● **YOUR GOAL**
From the first line of the records below through the line with "Magnitude Range v. Frequency Table |", output each line exactly; skip the pictures.

● **DATA SECTION**
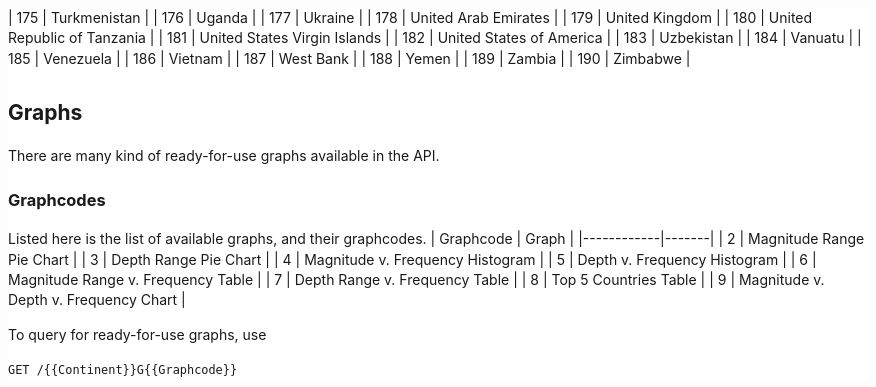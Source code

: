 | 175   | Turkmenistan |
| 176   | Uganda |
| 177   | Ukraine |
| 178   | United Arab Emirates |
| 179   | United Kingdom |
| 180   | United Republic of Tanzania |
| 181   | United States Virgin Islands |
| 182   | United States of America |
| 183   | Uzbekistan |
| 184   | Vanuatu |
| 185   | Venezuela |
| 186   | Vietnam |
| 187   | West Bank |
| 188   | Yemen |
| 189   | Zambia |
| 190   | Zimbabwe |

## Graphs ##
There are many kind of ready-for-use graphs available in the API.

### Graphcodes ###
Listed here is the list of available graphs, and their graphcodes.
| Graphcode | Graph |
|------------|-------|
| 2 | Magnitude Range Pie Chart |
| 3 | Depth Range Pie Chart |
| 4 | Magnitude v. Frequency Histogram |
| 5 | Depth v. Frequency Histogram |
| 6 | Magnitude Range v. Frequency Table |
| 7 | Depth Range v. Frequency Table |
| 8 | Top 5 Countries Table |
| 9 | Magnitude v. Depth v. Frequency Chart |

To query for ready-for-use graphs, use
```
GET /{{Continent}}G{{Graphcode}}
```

● **ANSWER TO THIS PROBLEM**
Source code

: | 175   | Turkmenistan |
| 176   | Uganda |
| 177   | Ukraine |
| 178   | United Arab Emirates |
| 179   | United Kingdom |
| 180   | United Republic of Tanzania |
| 181   | United States Virgin Islands |
| 182   | United States of America |
| 183   | Uzbekistan |
| 184   | Vanuatu |
| 185   | Venezuela |
| 186   | Vietnam |
| 187   | West Bank |
| 188   | Yemen |
| 189   | Zambia |
| 190   | Zimbabwe |

## Graphs ##
There are many kind of ready-for-use graphs available in the API.

### Graphcodes ###
Listed here is the list of available graphs, and their graphcodes.
| Graphcode | Graph |
|------------|-------|
| 2 | Magnitude Range Pie Chart |
| 3 | Depth Range Pie Chart |
| 4 | Magnitude v. Frequency Histogram |
| 5 | Depth v. Frequency Histogram |
| 6 | Magnitude Range v. Frequency Table |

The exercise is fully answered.